Bon, autant être honnête, comme disait Dewey (quoi, t’as pas la ref ?), je ne m’attendais à rien et je suis quand même déçu. J’ai même l’impression de ne rien avoir retenu d’une présentation qui a pourtant duré 1h30. Un peu inquiétant non ? Mais prévisible donc.
Il est vrai que François Provost n’est pas là pour renverser la table puisqu’il n’a pas pris les commandes d’un Renault malade comme c’était le cas de Luca de Meo en 2020. L’Italien a réussi une relance rapide et efficace du Losange, qui a permis d’engranger des résultats records en 2024. Et si ceux de 2025 ont été impactés par les nouvelles complications qui secouent l’industrie automobile, mine de rien, Renault est un des constructeurs qui a le mieux résisté. Au point que le français a été nettement plus rentable que Porsche en 2025, une situation à peine croyable !
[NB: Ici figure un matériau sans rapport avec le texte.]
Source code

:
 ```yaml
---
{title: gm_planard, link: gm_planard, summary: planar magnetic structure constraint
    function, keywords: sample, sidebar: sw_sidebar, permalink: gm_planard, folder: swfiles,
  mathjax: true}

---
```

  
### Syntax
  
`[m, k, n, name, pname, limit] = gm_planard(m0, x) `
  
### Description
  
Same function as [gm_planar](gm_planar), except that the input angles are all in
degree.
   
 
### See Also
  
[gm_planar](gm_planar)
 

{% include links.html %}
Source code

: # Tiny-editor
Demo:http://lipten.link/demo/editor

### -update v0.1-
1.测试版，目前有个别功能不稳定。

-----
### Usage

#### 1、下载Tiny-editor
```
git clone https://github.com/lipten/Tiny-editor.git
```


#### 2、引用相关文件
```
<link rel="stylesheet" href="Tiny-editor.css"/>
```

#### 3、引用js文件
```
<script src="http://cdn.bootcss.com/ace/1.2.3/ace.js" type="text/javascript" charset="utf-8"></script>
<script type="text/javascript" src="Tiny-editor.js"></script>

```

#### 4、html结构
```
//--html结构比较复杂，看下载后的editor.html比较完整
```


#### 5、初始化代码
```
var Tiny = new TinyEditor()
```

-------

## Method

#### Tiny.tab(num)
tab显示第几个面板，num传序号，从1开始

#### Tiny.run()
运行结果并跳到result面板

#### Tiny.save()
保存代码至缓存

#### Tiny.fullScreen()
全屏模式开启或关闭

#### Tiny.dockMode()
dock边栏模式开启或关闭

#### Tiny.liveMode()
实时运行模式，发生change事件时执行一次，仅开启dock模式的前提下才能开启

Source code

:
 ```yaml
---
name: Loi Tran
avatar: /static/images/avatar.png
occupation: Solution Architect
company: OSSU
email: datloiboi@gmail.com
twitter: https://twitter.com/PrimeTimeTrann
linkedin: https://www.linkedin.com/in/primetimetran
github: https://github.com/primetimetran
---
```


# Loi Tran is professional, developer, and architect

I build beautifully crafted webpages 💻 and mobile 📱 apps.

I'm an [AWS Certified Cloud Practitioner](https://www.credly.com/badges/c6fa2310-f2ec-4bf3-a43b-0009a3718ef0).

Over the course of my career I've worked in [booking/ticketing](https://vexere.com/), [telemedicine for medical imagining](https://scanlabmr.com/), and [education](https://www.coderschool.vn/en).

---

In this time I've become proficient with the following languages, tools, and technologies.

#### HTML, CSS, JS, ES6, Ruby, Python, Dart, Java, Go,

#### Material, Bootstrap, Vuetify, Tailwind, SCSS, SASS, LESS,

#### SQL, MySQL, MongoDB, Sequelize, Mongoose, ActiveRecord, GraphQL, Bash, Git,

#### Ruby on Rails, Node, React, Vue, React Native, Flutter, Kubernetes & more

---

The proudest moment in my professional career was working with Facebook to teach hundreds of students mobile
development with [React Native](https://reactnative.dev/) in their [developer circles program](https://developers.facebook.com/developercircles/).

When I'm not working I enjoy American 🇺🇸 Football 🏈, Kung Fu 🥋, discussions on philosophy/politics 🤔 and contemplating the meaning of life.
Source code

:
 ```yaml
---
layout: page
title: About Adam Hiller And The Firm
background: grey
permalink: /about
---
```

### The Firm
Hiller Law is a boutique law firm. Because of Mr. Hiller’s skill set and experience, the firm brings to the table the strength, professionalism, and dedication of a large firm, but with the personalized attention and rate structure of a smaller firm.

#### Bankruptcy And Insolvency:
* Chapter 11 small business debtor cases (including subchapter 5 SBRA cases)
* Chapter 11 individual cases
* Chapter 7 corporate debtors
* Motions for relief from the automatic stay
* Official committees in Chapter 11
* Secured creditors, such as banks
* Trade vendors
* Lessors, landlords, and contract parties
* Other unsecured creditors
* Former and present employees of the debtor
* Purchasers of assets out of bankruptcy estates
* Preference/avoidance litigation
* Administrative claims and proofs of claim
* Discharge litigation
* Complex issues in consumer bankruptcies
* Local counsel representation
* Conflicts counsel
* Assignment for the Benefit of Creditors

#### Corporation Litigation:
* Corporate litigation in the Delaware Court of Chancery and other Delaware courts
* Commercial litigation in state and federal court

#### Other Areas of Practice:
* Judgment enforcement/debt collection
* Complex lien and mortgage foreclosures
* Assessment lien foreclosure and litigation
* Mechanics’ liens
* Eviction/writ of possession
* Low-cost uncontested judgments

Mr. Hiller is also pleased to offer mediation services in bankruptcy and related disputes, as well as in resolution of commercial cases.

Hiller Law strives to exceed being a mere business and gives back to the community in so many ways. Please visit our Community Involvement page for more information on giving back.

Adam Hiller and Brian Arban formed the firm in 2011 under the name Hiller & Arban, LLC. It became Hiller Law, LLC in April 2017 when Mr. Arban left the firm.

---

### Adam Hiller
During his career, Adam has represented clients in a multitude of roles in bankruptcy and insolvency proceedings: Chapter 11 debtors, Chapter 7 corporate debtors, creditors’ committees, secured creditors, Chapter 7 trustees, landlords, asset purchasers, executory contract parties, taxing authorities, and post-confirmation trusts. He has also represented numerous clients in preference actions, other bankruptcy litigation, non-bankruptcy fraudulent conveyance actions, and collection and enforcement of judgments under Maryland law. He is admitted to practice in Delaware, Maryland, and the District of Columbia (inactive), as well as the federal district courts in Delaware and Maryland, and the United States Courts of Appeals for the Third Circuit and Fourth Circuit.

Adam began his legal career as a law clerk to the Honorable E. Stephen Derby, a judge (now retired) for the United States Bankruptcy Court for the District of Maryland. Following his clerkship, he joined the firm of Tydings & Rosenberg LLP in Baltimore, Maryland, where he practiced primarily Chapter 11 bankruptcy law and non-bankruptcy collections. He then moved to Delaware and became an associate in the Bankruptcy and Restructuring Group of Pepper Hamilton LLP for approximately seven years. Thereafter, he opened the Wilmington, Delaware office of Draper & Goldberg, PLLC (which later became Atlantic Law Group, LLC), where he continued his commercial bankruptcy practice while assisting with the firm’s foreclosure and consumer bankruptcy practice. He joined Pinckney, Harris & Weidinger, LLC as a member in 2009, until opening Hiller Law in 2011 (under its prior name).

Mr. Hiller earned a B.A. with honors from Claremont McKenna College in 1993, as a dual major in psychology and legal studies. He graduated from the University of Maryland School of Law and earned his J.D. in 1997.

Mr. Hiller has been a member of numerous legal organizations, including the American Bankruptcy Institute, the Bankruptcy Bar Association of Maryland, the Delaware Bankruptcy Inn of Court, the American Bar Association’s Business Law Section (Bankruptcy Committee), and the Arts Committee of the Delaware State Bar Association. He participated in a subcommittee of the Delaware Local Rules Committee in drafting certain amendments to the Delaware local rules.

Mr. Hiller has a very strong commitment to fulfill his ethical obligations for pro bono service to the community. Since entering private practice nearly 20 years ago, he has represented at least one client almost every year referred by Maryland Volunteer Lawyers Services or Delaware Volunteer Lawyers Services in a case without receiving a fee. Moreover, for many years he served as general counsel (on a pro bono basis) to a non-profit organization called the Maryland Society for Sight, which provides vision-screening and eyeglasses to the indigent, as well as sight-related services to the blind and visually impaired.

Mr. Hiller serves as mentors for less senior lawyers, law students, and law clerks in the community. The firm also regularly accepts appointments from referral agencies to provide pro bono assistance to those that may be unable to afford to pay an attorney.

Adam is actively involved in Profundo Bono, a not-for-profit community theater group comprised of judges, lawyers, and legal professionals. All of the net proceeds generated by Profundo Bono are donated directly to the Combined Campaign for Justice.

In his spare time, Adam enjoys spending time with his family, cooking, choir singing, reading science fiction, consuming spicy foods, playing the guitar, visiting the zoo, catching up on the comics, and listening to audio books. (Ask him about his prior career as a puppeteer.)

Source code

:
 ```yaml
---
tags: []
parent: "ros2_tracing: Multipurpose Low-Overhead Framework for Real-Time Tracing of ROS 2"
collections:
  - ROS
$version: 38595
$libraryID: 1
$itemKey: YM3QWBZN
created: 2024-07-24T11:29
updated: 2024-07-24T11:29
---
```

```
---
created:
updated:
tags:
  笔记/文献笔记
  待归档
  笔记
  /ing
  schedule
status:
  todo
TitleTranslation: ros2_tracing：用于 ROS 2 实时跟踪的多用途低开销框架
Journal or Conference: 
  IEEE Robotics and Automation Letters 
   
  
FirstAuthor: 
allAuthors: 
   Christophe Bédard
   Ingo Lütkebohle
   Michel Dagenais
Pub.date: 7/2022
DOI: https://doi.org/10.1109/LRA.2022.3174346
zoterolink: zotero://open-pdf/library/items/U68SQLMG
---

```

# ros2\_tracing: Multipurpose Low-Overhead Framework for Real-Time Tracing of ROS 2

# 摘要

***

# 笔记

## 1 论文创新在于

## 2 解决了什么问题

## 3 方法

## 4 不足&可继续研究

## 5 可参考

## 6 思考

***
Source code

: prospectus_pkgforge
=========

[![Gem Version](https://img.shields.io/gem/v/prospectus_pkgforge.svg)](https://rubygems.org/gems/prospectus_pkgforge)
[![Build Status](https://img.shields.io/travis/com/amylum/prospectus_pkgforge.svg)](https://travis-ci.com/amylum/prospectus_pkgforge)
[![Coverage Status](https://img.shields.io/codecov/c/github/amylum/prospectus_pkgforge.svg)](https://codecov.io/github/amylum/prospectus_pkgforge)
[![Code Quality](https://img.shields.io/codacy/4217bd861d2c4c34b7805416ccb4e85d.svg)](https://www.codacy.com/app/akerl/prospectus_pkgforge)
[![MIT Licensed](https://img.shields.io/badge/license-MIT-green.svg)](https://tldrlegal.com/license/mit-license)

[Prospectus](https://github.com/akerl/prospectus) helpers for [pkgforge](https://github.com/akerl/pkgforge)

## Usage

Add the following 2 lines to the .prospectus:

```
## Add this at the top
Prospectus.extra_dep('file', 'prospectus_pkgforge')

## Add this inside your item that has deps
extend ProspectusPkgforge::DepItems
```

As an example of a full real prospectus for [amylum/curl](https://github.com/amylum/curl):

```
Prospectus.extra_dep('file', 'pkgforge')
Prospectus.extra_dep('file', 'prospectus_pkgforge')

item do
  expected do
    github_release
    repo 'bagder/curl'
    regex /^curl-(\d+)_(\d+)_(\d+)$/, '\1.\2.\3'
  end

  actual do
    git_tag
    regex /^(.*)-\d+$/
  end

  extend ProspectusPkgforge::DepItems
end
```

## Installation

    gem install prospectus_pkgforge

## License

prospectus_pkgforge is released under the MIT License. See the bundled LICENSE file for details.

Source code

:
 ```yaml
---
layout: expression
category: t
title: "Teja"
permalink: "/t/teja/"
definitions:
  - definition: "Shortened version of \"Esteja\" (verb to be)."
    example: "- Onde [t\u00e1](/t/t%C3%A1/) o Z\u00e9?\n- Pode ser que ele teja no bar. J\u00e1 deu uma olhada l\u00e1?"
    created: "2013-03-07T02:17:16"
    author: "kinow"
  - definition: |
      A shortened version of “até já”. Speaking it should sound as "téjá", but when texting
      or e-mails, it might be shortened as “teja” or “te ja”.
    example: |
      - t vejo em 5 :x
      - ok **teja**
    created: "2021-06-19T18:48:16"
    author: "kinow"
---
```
L’idée du nouveau plan est donc de transformer la réussite du précédent, le fameux Renaulution, en un succès durable : on garde ce qui marche en poussant les curseurs, on coupe dans ce qui ne marche pas. Forcément, comme il n’y a pas besoin de traitement de choc, il n’y a pas eu d’annonces fortes qui vont marquer les esprits. On est dans une continuité ronronnante.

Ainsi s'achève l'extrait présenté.